Track down each line below containing the string "were" and copy it.

╭──

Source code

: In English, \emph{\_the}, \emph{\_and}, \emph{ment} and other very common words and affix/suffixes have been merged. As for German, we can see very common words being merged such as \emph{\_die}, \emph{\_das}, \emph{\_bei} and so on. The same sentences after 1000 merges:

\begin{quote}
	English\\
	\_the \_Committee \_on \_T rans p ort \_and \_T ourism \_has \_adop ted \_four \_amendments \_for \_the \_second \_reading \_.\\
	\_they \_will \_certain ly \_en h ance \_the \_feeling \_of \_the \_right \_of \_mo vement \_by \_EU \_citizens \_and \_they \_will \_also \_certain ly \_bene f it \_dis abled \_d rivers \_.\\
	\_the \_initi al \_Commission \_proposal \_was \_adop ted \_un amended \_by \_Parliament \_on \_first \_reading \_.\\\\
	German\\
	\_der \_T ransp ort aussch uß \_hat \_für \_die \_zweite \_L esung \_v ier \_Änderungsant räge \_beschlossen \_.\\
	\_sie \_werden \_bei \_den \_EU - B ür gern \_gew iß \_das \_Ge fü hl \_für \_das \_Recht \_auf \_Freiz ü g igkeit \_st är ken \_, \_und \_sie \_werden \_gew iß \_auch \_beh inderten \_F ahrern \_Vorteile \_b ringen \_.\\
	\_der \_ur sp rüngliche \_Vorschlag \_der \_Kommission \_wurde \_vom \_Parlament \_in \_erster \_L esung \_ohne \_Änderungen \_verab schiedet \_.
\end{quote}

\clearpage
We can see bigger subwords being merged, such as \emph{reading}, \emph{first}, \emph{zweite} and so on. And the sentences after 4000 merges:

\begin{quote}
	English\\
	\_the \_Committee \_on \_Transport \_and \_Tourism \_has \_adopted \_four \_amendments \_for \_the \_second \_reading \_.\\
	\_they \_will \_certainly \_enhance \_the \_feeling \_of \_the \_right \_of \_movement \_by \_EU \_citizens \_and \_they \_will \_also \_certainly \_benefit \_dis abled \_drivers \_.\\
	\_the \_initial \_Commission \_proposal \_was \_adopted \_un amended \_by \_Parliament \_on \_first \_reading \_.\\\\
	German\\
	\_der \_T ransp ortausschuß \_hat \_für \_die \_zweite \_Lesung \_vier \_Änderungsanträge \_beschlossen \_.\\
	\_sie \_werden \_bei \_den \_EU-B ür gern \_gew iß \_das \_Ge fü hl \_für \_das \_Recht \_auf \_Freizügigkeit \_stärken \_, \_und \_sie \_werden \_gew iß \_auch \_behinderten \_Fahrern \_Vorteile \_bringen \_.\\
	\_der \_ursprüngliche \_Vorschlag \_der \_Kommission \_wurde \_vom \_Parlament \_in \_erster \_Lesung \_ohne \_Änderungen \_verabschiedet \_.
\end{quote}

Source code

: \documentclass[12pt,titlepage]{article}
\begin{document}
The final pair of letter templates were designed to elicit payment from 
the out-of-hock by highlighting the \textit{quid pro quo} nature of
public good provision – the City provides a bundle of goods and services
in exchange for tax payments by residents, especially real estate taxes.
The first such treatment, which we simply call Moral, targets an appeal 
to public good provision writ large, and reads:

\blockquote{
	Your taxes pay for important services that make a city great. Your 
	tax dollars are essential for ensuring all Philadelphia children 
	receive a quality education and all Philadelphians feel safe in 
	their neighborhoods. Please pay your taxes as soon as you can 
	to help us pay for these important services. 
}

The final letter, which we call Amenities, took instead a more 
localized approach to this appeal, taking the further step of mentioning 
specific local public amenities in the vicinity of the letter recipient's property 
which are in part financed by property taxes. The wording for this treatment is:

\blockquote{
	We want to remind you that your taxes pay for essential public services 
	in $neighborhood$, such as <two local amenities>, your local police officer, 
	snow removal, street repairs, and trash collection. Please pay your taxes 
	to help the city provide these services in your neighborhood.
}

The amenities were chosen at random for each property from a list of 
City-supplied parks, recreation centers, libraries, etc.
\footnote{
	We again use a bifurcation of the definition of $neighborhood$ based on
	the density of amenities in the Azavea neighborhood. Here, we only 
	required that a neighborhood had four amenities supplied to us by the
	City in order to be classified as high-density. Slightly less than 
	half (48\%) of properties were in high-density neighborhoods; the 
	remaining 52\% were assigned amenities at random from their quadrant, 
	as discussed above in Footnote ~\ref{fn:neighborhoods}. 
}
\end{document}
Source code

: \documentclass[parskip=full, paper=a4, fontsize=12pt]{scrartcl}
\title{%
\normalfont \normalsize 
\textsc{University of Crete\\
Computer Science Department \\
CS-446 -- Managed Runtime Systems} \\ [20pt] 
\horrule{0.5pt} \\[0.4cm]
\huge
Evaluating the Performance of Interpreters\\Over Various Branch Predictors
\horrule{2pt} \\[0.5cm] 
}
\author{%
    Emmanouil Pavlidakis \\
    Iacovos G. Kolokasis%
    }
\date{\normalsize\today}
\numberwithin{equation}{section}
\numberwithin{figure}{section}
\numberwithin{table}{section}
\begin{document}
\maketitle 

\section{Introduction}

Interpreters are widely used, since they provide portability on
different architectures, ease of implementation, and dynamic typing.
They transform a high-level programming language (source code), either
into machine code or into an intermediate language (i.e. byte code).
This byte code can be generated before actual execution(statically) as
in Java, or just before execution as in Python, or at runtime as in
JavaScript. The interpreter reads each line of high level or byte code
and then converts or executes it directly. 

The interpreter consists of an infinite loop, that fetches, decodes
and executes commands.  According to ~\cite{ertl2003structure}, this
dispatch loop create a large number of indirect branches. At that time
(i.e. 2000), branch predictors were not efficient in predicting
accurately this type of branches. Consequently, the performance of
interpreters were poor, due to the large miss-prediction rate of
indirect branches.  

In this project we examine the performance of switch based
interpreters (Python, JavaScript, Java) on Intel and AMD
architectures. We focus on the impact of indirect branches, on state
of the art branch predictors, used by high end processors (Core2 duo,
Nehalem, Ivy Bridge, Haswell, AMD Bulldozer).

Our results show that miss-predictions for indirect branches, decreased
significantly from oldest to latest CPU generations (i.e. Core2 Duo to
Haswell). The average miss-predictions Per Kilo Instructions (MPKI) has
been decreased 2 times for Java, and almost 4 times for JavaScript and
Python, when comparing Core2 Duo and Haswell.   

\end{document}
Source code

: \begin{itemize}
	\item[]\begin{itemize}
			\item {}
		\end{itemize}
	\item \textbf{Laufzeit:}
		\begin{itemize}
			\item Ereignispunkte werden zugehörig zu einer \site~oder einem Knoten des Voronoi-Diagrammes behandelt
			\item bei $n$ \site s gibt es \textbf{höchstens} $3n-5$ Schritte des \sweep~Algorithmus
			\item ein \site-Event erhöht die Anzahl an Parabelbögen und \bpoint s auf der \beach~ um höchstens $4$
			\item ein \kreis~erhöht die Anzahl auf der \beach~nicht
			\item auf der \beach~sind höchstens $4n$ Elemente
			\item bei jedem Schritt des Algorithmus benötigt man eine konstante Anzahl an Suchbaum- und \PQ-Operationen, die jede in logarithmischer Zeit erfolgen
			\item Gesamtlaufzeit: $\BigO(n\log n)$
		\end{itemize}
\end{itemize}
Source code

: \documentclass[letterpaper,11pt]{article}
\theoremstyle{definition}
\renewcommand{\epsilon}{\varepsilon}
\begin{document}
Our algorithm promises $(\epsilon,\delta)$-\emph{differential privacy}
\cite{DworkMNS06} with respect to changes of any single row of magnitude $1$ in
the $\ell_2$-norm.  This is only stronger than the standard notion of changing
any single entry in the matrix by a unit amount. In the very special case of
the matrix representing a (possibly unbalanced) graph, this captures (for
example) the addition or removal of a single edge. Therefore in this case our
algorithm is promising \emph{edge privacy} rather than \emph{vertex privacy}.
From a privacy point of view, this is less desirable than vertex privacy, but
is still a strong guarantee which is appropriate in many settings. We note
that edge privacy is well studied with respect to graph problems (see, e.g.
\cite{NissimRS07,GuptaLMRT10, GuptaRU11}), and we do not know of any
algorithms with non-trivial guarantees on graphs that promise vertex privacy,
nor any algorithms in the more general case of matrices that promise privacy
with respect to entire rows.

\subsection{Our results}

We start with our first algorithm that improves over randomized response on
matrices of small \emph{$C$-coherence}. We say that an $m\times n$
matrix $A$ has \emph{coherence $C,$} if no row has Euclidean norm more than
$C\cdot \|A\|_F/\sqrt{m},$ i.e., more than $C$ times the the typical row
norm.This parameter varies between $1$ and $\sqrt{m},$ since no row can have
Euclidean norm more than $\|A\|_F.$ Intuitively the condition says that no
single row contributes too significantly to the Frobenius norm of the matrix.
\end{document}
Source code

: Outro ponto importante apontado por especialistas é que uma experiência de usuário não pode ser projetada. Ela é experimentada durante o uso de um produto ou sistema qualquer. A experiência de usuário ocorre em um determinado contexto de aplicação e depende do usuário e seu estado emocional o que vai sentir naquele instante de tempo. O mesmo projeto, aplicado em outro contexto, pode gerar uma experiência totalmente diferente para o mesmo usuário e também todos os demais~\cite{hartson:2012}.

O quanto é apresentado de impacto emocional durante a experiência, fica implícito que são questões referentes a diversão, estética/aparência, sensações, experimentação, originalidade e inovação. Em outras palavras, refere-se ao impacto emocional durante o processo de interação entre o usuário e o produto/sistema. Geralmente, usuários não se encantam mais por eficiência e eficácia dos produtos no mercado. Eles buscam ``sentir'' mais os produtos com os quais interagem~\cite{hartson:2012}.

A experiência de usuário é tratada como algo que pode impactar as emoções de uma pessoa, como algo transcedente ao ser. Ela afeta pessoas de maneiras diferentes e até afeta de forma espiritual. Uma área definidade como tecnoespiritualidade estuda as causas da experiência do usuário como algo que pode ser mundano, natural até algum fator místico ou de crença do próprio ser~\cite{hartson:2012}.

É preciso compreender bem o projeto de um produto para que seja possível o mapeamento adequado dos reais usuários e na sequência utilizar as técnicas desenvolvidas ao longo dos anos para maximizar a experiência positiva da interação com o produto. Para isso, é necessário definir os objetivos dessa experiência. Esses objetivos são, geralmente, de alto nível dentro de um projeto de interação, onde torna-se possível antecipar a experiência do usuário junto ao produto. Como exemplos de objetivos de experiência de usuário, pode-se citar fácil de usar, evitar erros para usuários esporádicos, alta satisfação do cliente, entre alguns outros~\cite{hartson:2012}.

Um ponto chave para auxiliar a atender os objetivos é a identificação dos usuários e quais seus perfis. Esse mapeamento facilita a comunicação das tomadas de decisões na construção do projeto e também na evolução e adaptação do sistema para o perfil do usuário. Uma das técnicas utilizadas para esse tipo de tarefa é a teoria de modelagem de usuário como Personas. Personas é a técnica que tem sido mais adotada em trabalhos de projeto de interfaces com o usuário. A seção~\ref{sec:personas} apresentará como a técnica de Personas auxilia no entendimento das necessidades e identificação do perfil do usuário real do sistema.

╰──

▶ ANSWER BELOW
The final pair of letter templates were designed to elicit payment from 
The amenities were chosen at random for each property from a list of 
	half (48\%) of properties were in high-density neighborhoods; the 
	remaining 52\% were assigned amenities at random from their quadrant, 
(i.e. 2000), branch predictors were not efficient in predicting
interpreters were poor, due to the large miss-prediction rate of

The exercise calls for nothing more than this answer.